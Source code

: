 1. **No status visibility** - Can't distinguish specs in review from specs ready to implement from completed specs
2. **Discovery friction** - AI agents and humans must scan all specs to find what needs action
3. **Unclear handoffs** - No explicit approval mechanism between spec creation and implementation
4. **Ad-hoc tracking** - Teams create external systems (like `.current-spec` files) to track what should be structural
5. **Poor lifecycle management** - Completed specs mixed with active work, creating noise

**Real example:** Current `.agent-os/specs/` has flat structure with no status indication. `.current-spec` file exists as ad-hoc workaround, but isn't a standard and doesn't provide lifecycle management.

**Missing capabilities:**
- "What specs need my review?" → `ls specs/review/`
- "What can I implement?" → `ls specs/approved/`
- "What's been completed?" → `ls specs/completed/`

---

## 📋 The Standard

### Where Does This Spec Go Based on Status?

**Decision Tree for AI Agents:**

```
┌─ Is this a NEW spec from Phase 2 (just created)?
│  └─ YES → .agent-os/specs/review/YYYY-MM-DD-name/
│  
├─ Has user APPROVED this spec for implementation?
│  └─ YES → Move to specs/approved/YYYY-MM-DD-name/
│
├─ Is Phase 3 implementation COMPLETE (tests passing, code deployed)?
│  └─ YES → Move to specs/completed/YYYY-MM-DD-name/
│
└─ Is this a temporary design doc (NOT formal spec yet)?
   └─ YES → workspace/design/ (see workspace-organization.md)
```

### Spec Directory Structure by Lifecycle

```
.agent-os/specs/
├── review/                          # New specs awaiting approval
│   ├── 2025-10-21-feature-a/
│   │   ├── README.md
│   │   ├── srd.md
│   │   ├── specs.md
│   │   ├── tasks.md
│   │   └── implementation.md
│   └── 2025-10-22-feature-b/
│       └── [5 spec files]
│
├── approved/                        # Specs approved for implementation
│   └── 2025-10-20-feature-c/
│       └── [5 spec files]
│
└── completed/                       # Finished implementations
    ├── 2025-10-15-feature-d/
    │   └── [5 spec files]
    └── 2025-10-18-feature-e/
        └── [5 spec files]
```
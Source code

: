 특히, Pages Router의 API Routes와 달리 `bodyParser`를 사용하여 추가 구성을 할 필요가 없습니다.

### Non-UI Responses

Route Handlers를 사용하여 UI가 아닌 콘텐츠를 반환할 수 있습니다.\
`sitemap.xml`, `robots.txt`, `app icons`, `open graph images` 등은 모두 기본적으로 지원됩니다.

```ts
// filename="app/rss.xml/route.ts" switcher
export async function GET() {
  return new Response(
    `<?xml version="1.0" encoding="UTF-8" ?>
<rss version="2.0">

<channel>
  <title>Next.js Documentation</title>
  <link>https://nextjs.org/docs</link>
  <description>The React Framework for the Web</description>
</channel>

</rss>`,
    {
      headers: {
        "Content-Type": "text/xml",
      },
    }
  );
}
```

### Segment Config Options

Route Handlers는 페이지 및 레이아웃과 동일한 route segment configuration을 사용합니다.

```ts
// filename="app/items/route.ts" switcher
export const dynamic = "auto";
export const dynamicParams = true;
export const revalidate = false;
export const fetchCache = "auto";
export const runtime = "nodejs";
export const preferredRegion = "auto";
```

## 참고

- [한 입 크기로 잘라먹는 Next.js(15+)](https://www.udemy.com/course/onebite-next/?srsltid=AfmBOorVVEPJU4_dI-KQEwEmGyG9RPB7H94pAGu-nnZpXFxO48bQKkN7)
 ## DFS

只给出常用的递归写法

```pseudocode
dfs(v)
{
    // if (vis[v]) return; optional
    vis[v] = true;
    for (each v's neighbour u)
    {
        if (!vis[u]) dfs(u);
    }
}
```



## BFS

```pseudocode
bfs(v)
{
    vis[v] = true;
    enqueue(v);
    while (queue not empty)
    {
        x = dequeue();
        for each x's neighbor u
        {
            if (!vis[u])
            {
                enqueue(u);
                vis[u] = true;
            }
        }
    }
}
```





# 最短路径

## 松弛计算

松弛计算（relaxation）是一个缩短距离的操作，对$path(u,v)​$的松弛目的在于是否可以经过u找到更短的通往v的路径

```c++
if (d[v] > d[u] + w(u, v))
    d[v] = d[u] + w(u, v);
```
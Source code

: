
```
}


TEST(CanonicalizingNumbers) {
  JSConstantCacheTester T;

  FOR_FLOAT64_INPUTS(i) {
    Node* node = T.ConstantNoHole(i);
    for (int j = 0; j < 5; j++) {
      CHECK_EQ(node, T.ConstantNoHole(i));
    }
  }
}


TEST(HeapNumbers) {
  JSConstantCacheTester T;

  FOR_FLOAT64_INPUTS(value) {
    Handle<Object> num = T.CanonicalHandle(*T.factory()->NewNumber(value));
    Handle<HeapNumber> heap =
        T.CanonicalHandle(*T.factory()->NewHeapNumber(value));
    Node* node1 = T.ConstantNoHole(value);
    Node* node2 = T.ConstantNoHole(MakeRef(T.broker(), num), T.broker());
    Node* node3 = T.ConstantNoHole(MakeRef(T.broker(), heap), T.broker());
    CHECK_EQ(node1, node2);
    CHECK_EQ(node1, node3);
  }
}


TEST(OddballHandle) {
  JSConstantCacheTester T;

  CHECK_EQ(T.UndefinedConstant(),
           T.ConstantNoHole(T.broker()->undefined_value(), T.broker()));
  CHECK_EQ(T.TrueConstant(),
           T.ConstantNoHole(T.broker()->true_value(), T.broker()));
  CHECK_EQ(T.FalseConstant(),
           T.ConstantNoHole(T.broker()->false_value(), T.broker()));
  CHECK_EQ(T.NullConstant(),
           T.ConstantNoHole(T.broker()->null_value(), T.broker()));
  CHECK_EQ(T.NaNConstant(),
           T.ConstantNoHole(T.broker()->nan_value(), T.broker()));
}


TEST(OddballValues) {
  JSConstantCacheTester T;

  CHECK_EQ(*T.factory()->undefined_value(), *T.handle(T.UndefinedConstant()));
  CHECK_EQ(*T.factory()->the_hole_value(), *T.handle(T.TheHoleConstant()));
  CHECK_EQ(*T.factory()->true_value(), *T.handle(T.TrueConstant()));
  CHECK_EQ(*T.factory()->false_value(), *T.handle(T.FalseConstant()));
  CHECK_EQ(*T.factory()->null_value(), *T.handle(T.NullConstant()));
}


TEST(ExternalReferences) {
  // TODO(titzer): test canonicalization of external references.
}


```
____________
What to work on:
Return all of the data above verbatim.

Finished task:
Source code

: 1. **No status visibility** - Can't distinguish specs in review from specs ready to implement from completed specs
2. **Discovery friction** - AI agents and humans must scan all specs to find what needs action
3. **Unclear handoffs** - No explicit approval mechanism between spec creation and implementation
4. **Ad-hoc tracking** - Teams create external systems (like `.current-spec` files) to track what should be structural
5. **Poor lifecycle management** - Completed specs mixed with active work, creating noise

**Real example:** Current `.agent-os/specs/` has flat structure with no status indication. `.current-spec` file exists as ad-hoc workaround, but isn't a standard and doesn't provide lifecycle management.

**Missing capabilities:**
- "What specs need my review?" → `ls specs/review/`
- "What can I implement?" → `ls specs/approved/`
- "What's been completed?" → `ls specs/completed/`

---

## 📋 The Standard

### Where Does This Spec Go Based on Status?

**Decision Tree for AI Agents:**

```
┌─ Is this a NEW spec from Phase 2 (just created)?
│  └─ YES → .agent-os/specs/review/YYYY-MM-DD-name/
│  
├─ Has user APPROVED this spec for implementation?
│  └─ YES → Move to specs/approved/YYYY-MM-DD-name/
│
├─ Is Phase 3 implementation COMPLETE (tests passing, code deployed)?
│  └─ YES → Move to specs/completed/YYYY-MM-DD-name/
│
└─ Is this a temporary design doc (NOT formal spec yet)?
   └─ YES → workspace/design/ (see workspace-organization.md)
```

### Spec Directory Structure by Lifecycle

```
.agent-os/specs/
├── review/                          # New specs awaiting approval
│   ├── 2025-10-21-feature-a/
│   │   ├── README.md
│   │   ├── srd.md
│   │   ├── specs.md
│   │   ├── tasks.md
│   │   └── implementation.md
│   └── 2025-10-22-feature-b/
│       └── [5 spec files]
│
├── approved/                        # Specs approved for implementation
│   └── 2025-10-20-feature-c/
│       └── [5 spec files]
│
└── completed/                       # Finished implementations
    ├── 2025-10-15-feature-d/
    │   └── [5 spec files]
    └── 2025-10-18-feature-e/
        └── [5 spec files]
```
Source code

: 특히, Pages Router의 API Routes와 달리 `bodyParser`를 사용하여 추가 구성을 할 필요가 없습니다.

### Non-UI Responses

Route Handlers를 사용하여 UI가 아닌 콘텐츠를 반환할 수 있습니다.\
`sitemap.xml`, `robots.txt`, `app icons`, `open graph images` 등은 모두 기본적으로 지원됩니다.

```ts
// filename="app/rss.xml/route.ts" switcher
export async function GET() {
  return new Response(
    `<?xml version="1.0" encoding="UTF-8" ?>
<rss version="2.0">

<channel>
  <title>Next.js Documentation</title>
  <link>https://nextjs.org/docs</link>
  <description>The React Framework for the Web</description>
</channel>

</rss>`,
    {
      headers: {
        "Content-Type": "text/xml",
      },
    }
  );
}
```

### Segment Config Options

Route Handlers는 페이지 및 레이아웃과 동일한 route segment configuration을 사용합니다.

```ts
// filename="app/items/route.ts" switcher
export const dynamic = "auto";
export const dynamicParams = true;
export const revalidate = false;
export const fetchCache = "auto";
export const runtime = "nodejs";
export const preferredRegion = "auto";
```

## 참고

- [한 입 크기로 잘라먹는 Next.js(15+)](https://www.udemy.com/course/onebite-next/?srsltid=AfmBOorVVEPJU4_dI-KQEwEmGyG9RPB7H94pAGu-nnZpXFxO48bQKkN7)
 ## DFS

只给出常用的递归写法

```pseudocode
dfs(v)
{
    // if (vis[v]) return; optional
    vis[v] = true;
    for (each v's neighbour u)
    {
        if (!vis[u]) dfs(u);
    }
}
```



## BFS

```pseudocode
bfs(v)
{
    vis[v] = true;
    enqueue(v);
    while (queue not empty)
    {
        x = dequeue();
        for each x's neighbor u
        {
            if (!vis[u])
            {
                enqueue(u);
                vis[u] = true;
            }
        }
    }
}
```





# 最短路径

## 松弛计算

松弛计算（relaxation）是一个缩短距离的操作，对$path(u,v)​$的松弛目的在于是否可以经过u找到更短的通往v的路径

```c++
if (d[v] > d[u] + w(u, v))
    d[v] = d[u] + w(u, v);
```
Source code

:
```
}


TEST(CanonicalizingNumbers) {
  JSConstantCacheTester T;

  FOR_FLOAT64_INPUTS(i) {
    Node* node = T.ConstantNoHole(i);
    for (int j = 0; j < 5; j++) {
      CHECK_EQ(node, T.ConstantNoHole(i));
    }
  }
}


TEST(HeapNumbers) {
  JSConstantCacheTester T;

  FOR_FLOAT64_INPUTS(value) {
    Handle<Object> num = T.CanonicalHandle(*T.factory()->NewNumber(value));
    Handle<HeapNumber> heap =
        T.CanonicalHandle(*T.factory()->NewHeapNumber(value));
    Node* node1 = T.ConstantNoHole(value);
    Node* node2 = T.ConstantNoHole(MakeRef(T.broker(), num), T.broker());
    Node* node3 = T.ConstantNoHole(MakeRef(T.broker(), heap), T.broker());
    CHECK_EQ(node1, node2);
    CHECK_EQ(node1, node3);
  }
}


TEST(OddballHandle) {
  JSConstantCacheTester T;

  CHECK_EQ(T.UndefinedConstant(),
           T.ConstantNoHole(T.broker()->undefined_value(), T.broker()));
  CHECK_EQ(T.TrueConstant(),
           T.ConstantNoHole(T.broker()->true_value(), T.broker()));
  CHECK_EQ(T.FalseConstant(),
           T.ConstantNoHole(T.broker()->false_value(), T.broker()));
  CHECK_EQ(T.NullConstant(),
           T.ConstantNoHole(T.broker()->null_value(), T.broker()));
  CHECK_EQ(T.NaNConstant(),
           T.ConstantNoHole(T.broker()->nan_value(), T.broker()));
}


TEST(OddballValues) {
  JSConstantCacheTester T;

  CHECK_EQ(*T.factory()->undefined_value(), *T.handle(T.UndefinedConstant()));
  CHECK_EQ(*T.factory()->the_hole_value(), *T.handle(T.TheHoleConstant()));
  CHECK_EQ(*T.factory()->true_value(), *T.handle(T.TrueConstant()));
  CHECK_EQ(*T.factory()->false_value(), *T.handle(T.FalseConstant()));
  CHECK_EQ(*T.factory()->null_value(), *T.handle(T.NullConstant()));
}


TEST(ExternalReferences) {
  // TODO(titzer): test canonicalization of external references.
}


```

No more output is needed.